Service demand may change substantially and changes may occur in SLAs as a consequence. How do you think Gránit Pólus can address those changes?
We have initiated a conversation with our tenants on what would be the optimal level of energy saving while giving up partially on comfort. We are still at the beginning of this discussion. This is a quite sensitive issue in the case of the shopping centre, given that the retailers also need to estimate to what extent their buyers (and employees) will be ready to sacrifice comfort without threatening the business. I think this will be an iterative process. And I also believe that some of these changes – showing a more rational and environmentally cautious behaviour - will hopefully stay with us for good.
How would you encourage tenants to decrease their carbon footprints?
Reducing carbon footprint is part of our ESG strategy but this is also in line with the sustainability initiatives of many of our tenants. The ESG framework itself requires a conversation with the narrower and wider circle of stakeholders including tenants in order to cooperate on achieving sustainability initiatives. The first step is to jointly determine the true environmental footprint of the shopping centre, which might be followed later with joint action plans and targets for carbon footprint reduction. Optimization of logistics and encouraging shared collection points at shopping centres instead of home deliveries can be good tools.
Investing in proptech solutions may help in the battle to do your job. Which of the latest proptech innovations are used to achieve that goal?
Westend has been a pioneer in launching digital services among shopping centres.

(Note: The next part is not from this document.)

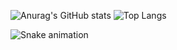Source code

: ![Anurag's GitHub stats](https://github-readme-stats.vercel.app/api?username=HarlanHeilman&show_icons=true&theme=catppuccin_mocha&hide=stars&hide_title=true)
![Top Langs](https://github-readme-stats.vercel.app/api/top-langs/?username=HarlanHeilman&layout=compact&theme=catppuccin_mocha&hide=roff&size_weight=0&count_weight=1)

![Snake animation](https://github.com/HarlanHeilman/HarlanHeilman/blob/output/github-contribution-grid-snake.svg)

Our popular mobile application service has reached above 100,000 downloads during the past two years. We have put significant efforts into testing and introducing innovative digital solutions in the past, including robot technology and advanced data analytics. We are also regularly investing in BIM technology and FM-focused developments. We are currently working on more pilot projects with different proptech startups. One of them is about AI-enhanced speech technology on digital info screens, which can be soon tested by the visitors as well.
Going green and ESG compliance is a must in retail too. What steps were made to be a true green FM and PM service provider and a champion in terms of ESG compliance?
Although green and social responsibility-related initiatives have been part of the life at Gránit Pólus and Westend for several years, the management and the owners of the group have accepted our new ESG implementation strategy in early 2022. The group will publish its first ESG report at the end of this year. Environment-related plans are focusing on the energy efficiency of our buildings, decrease of our carbon footprint, freshwater use as well as purchasing of electricity from renewable sources. With these actions, a net carbon zero position of Westend is not unachievable in the near future. Our detailed roadmap and targets will be assessed and accepted before the end of the year. ESG is considered by us a long-term investment, which has not changed because of the current energy crisis. On the other hand, the crisis has created new opportunities in this respect – speeding up the adaptation of new environmental technologies and pushing market players towards moving much faster toward their ESG goals. A positive consequence at least.